Mike & Pam Martin - Fernwood Pacific - 1975 - Full Album
I don't own this recording, I just wanted to share this beautiful record with the world in it's entirety. Copyrights remains with the original owners. Listen and enjoy! :)
A1 Do It Right
A2 One Too Many Goodbyes
A3 City Sidewalks
A4 Stay As Sweet As You Are Now
A5 Your Lies
A6 The King Takes The Queen
B1 Eyes Of A Child
B2 For The Love That You Bring
B3 One Rose
B4 Hey Colorado
B5 Lonely Entertainer
Recorded straight from vinyl:
Turntable - Audio-Technica LP5
Cartridge - Audio-Technica AT440MLb
Phono preamp - Rega Fono Mini A2D
USB Output from the Rega used to record into Audacity. The record was still sealed when I got it, and it was only played 2 or 3 times prior to recording this version.
Track B5 was featured on the Numero compilation Wayfaring Strangers: Cosmic American Music.
Liner notes from the compilation:
Growing up in Canton, Ohio, Mike Martin thought country music was \"hillbilly trailer park crap.\" He only changed his mind after moving to Los Angeles as a young adult, when a former child star introduced him to a country legend. Once nominated for an Academy Award for Best Supporting Actor in 1953's Shane, Brandon deWilde was trying to make it as a singer in '65 when he met Martin. The two began performing as a duo, and deWilde took his doubting partner to meet a friend named Gram Parsons. \"This guy picks up this guitar and sings with the best voice I ever heard... I started trying to be him, started to act like him.\"
That is, until the National Guard called up in 1968 and ended his duo with deWilde.
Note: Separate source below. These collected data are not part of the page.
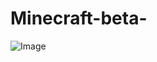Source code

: # Minecraft-beta-
![Image](https://github.com/user-attachments/assets/7628c41b-0f82-4ce4-9bf0-bca58bc42918)
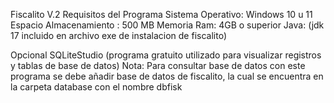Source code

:Fiscalito V.2
Requisitos del Programa
Sistema Operativo: Windows 10 u 11
Espacio Almacenamiento : 500 MB
Memoria Ram: 4GB o superior
Java: (jdk 17 incluido en archivo exe de instalacion de fiscalito)

Opcional
SQLiteStudio (programa gratuito utilizado para visualizar registros y tablas de base de datos)
Nota: Para consultar base de datos con este programa se debe añadir base de datos de fiscalito, la cual se encuentra en la carpeta database con el nombre dbfisk
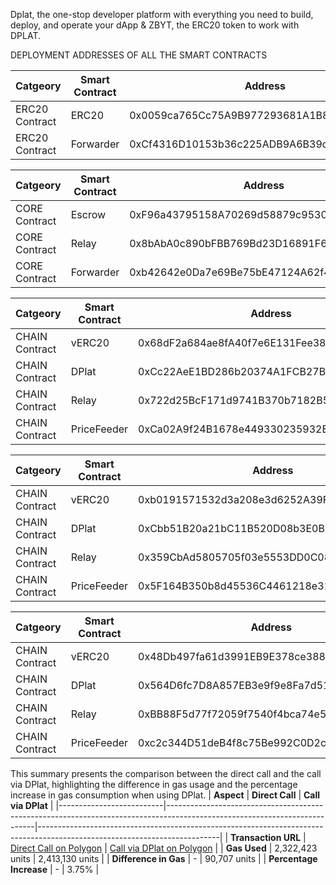 Dplat, the one-stop developer platform with everything you need to build, deploy, and operate your dApp & ZBYT, the ERC20 token to work with DPLAT.

DEPLOYMENT ADDRESSES OF ALL THE SMART CONTRACTS

| Catgeory | Smart Contract | Address | Chain |
|----------|----------------|---------|-------|
| ERC20 Contract | ERC20     | 0x0059ca765Cc75A9B977293681A1B8Add0424F5f8 | Polygon |
| ERC20 Contract | Forwarder | 0xCf4316D10153b36c225ADB9A6B39cD89D6771130 | Polygon |


| Catgeory | Smart Contract | Address | Chain |
|----------|----------------|---------|-------|
| CORE Contract | Escrow    | 0xF96a43795158A70269d58879c9530778C0364ed3 | Polygon |
| CORE Contract | Relay     | 0x8bAbA0c890bFBB769Bd23D16891F616FDe56Bf92 | Polygon |
| CORE Contract | Forwarder | 0xb42642e0Da7e69Be75bE47124A62f480d417EEdF | Polygon |

| Catgeory | Smart Contract | Address | Chain |
|----------|----------------|---------|-------|
| CHAIN Contract | vERC20      | 0x68dF2a684ae8fA40f7e6E131Fee38F37C781E54c | Polygon |
| CHAIN Contract | DPlat       | 0xCc22AeE1BD286b20374A1FCB27Bff8635687F6a1 | Polygon |
| CHAIN Contract | Relay       | 0x722d25BcF171d9741B370b7182B52f17D0b505fd | Polygon |
| CHAIN Contract | PriceFeeder | 0xCa02A9f24B1678e449330235932E5c75Bd475F55 | Polygon |

| Catgeory | Smart Contract | Address | Chain |
|----------|----------------|---------|-------|
| CHAIN Contract | vERC20      | 0xb0191571532d3a208e3d6252A39F8F070C226c79 | Avalanche |
| CHAIN Contract | DPlat       | 0xCbb51B20a21bC11B520D08b3E0BBAc2b14b4479b | Avalanche |
| CHAIN Contract | Relay       | 0x359CbAd5805705f03e5553DD0C08fa65ADc54C9d | Avalanche |
| CHAIN Contract | PriceFeeder | 0x5F164B350b8d45536C4461218e31B330Ad370a16 | Avalanche |

| Catgeory | Smart Contract | Address | Chain |
|----------|----------------|---------|-------|
| CHAIN Contract | vERC20      | 0x48Db497fa61d3991EB9E378ce388A360C549f1dA | Hedera |
| CHAIN Contract | DPlat       | 0x564D6fc7D8A857EB3e9f9e8Fa7d518880C2f4CfD | Hedera |
| CHAIN Contract | Relay       | 0xBB88F5d77f72059f7540f4bca74e51685E0eAf6f | Hedera |
| CHAIN Contract | PriceFeeder | 0xc2c344D51deB4f8c75Be992C0D2ccC79059A1029 | Hedera |






This summary presents the comparison between the direct call and the call via DPlat, highlighting the difference in gas usage and the percentage increase in gas consumption when using DPlat.
| **Aspect**               | **Direct Call**                                                                                                            | **Call via DPlat**                                                                                                        |
|--------------------------|---------------------------------------------------------------------------------------------------------------------------|---------------------------------------------------------------------------------------------------------------------------|
| **Transaction URL**      | [Direct Call on Polygon](https://polygonscan.com/tx/0x554a10cefe2859610cf1b7cfdf15e0ddc1a980cddbccdd3e8293c044addbd31b) | [Call via DPlat on Polygon](https://polygonscan.com/tx/0x23f05a8a7c3726b973b0f00d9ad090ac2540d8a9c8f29748ae47e34f525449e9) |
| **Gas Used**             | 2,322,423 units                                                                                                           | 2,413,130 units                                                                                                           |
| **Difference in Gas**    | -                                                                                                                         | 90,707 units                                                                                                              |
| **Percentage Increase**  | -                                                                                                                         | 3.75%                                                                                                                     |


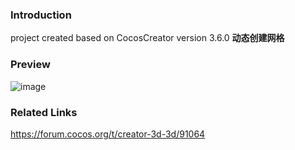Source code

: ### Introduction

project created based on CocosCreator version 3.6.0 **动态创建网格** 

### Preview
![image](../../../image/202205/2022052201.png)

### Related Links
https://forum.cocos.org/t/creator-3d-3d/91064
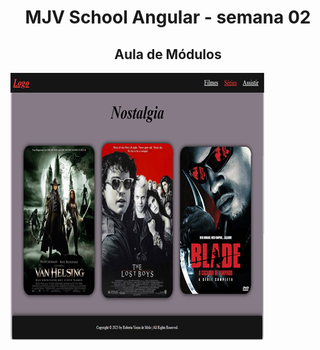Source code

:
 <h1 align="center">MJV School Angular - semana 02
 </h1>
 <h2 align="center">Aula de Módulos</h2>

![imagem](imagem.png)


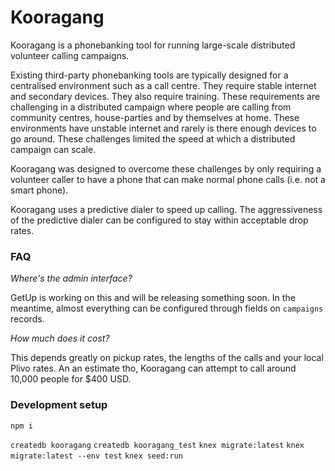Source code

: # Kooragang

Kooragang is a phonebanking tool for running large-scale distributed volunteer calling campaigns.

Existing third-party phonebanking tools are typically designed for a centralised environment such as a call centre. They require stable internet and secondary devices. They also require training. These requirements are challenging in a distributed campaign where people are calling from community centres, house-parties and by themselves at home. These environments have unstable internet and rarely is there enough devices to go around. These challenges limited the speed at which a distributed campaign can scale.

Kooragang was designed to overcome these challenges by only requiring a volunteer caller to have a phone that can make normal phone calls (i.e. not a smart phone). 

Kooragang uses a predictive dialer to speed up calling. The aggressiveness of the predictive dialer can be configured to stay within acceptable drop rates. 


### FAQ

*Where's the admin interface?*

GetUp is working on this and will be releasing something soon. In the meantime, almost everything can be configured through fields on `campaigns` records.

*How much does it cost?*

This depends greatly on pickup rates, the lengths of the calls and your local Plivo rates. An an estimate tho, Kooragang can attempt to call around 10,000 people for $400 USD.


### Development setup

`npm i`

`createdb kooragang`
`createdb kooragang_test`
`knex migrate:latest`
`knex migrate:latest --env test`
`knex seed:run`
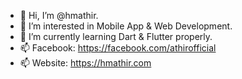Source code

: - 👋 Hi, I’m @hmathir.
- 👀 I’m interested in Mobile App & Web Development.
- 🌱 I’m currently learning Dart & Flutter properly.
- 📫 Facebook: https://facebook.com/athirofficial
- 📫 Website: https://hmathir.com

<!---
hmathir/hmathir is a ✨ special ✨ repository because its `README.md` (this file) appears on your GitHub profile.
You can click the Preview link to take a look at your changes.
--->
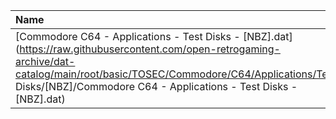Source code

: |Name|Size|
|:---|---:|
|[Commodore C64 - Applications - Test Disks - [NBZ].dat](https://raw.githubusercontent.com/open-retrogaming-archive/dat-catalog/main/root/basic/TOSEC/Commodore/C64/Applications/Test Disks/[NBZ]/Commodore C64 - Applications - Test Disks - [NBZ].dat)|925|
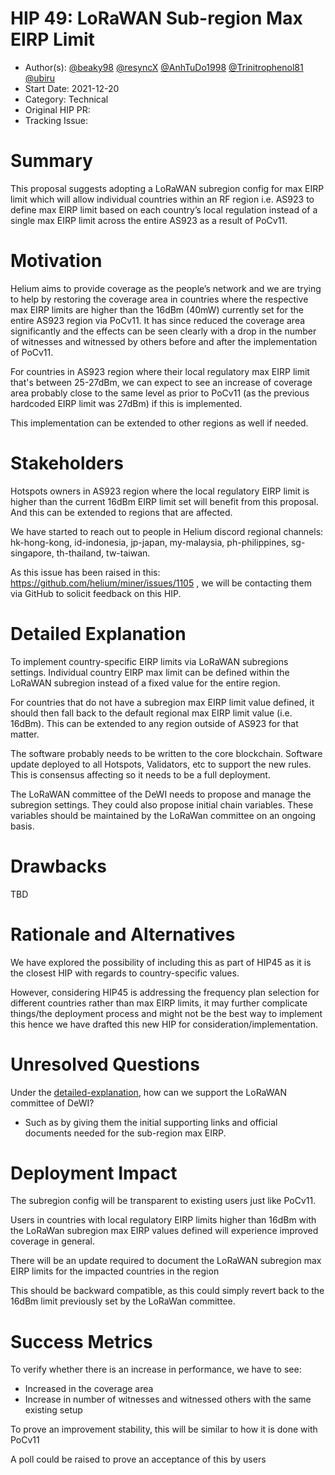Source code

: # HIP 49: LoRaWAN Sub-region Max EIRP Limit

- Author(s): [@beaky98](https://github.com/beaky98) [@resyncX](https://github.com/resyncX) [@AnhTuDo1998](https://github.com/AnhTuDo1998) [@Trinitrophenol81](https://github.com/Trinitrophenol81) [@ubiru](https://github.com/ubiru)
- Start Date: 2021-12-20
- Category: Technical
- Original HIP PR: <!-- leave this empty; maintainer will fill in ID of this pull request -->
- Tracking Issue: <!-- leave this empty; maintainer will create a discussion issue -->

# Summary
[summary]: #summary

This proposal suggests adopting a LoRaWAN subregion config for max EIRP limit which will allow individual countries within an RF region i.e. AS923 to define max EIRP limit based on each country’s local regulation instead of a single max EIRP limit across the entire AS923 as a result of PoCv11.

# Motivation
[motivation]: #motivation

Helium aims to provide coverage as the people’s network and we are trying to help by restoring the coverage area in countries where the respective max EIRP limits are higher than the 16dBm (40mW) currently set for the entire AS923 region via PoCv11. It has since reduced the coverage area significantly and the effects can be seen clearly with a drop in the number of witnesses and witnessed by others before and after the implementation of PoCv11.

For countries in AS923 region where their local regulatory max EIRP limit that's between 25-27dBm, we can expect to see an increase of coverage area probably close to the same level as prior to PoCv11 (as the previous hardcoded EIRP limit was 27dBm) if this is implemented.

This implementation can be extended to other regions as well if needed.

# Stakeholders
[stakeholders]: #stakeholders

Hotspots owners in AS923 region where the local regulatory EIRP limit is higher than the current 16dBm EIRP limit set will benefit from this proposal. And this can be extended to regions that are affected.

We have started to reach out to people in Helium discord regional channels: hk-hong-kong, id-indonesia, jp-japan, my-malaysia, ph-philippines, sg-singapore, th-thailand, tw-taiwan. 

As this issue has been raised in this: https://github.com/helium/miner/issues/1105 , we will be contacting them via GitHub to solicit feedback on this HIP.

# Detailed Explanation
[detailed-explanation]: #detailed-explanation

To implement country-specific EIRP limits via LoRaWAN subregions settings. Individual country EIRP max limit can be defined within the LoRaWAN subregion instead of a fixed value for the entire region.

For countries that do not have a subregion max EIRP limit value defined, it should then fall back to the default regional max EIRP limit value (i.e. 16dBm).
This can be extended to any region outside of AS923 for that matter.

The software probably needs to be written to the core blockchain. Software update deployed to all Hotspots, Validators, etc to support the new rules. This is consensus affecting so it needs to be a full deployment.

The LoRaWAN committee of the DeWI needs to propose and manage the subregion settings. They could also propose initial chain variables. These variables should be maintained by the LoRaWan committee on an ongoing basis.

# Drawbacks
[drawbacks]: #drawbacks

TBD

# Rationale and Alternatives
[alternatives]: #rationale-and-alternatives

We have explored the possibility of including this as part of HIP45 as it is the closest HIP with regards to country-specific values.

However, considering HIP45 is addressing the frequency plan selection for different countries rather than max EIRP limits, it may further complicate things/the deployment process and might not be the best way to implement this hence we have drafted this new HIP for consideration/implementation.

# Unresolved Questions
[unresolved]: #unresolved-questions

Under the [detailed-explanation], how can we support the LoRaWAN committee of DeWI? 
- Such as by giving them the initial supporting links and official documents needed for the sub-region max EIRP.

# Deployment Impact
[deployment-impact]: #deployment-impact

The subregion config will be transparent to existing users just like PoCv11.

Users in countries with local regulatory EIRP limits higher than 16dBm with the LoRaWan subregion max EIRP values defined will experience improved coverage in general.

There will be an update required to document the LoRaWAN subregion max EIRP limits for the impacted countries in the region

This should be backward compatible, as this could simply revert back to the 16dBm limit previously set by the LoRaWan committee.

# Success Metrics
[success-metrics]: #success-metrics

To verify whether there is an increase in performance, we have to see:
- Increased in the coverage area
- Increase in number of witnesses and witnessed others with the same existing setup

To prove an improvement stability, this will be similar to how it is done with PoCv11

A poll could be raised to prove an acceptance of this by users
While this service seemed like an interruption in his music career, it proved to be crucial when he met his future wife and collaborator Pam. \"She was a roommate of one of the girls I was dating. She had a guitar and knew how to play it so we would sit down and harmonize.\" His service over in 1970, Mike and Pam married in Denver, Colorado. They stopped in Aspen on a whim and auditioned for a gig at a local creperie, were hired on the spot, and began to make a living playing country and folk songs to packed houses of hippies, ski bums, and tourists around the state.
\"Lonely Entertainer\" was inspired by a night when the crowd was so thick, Mike couldn't even find a seat for himself. When Gram Parsons died of an overdose in 1972, Mike found himself confused with another Michael Martin, who stole the body and burned it in the desert.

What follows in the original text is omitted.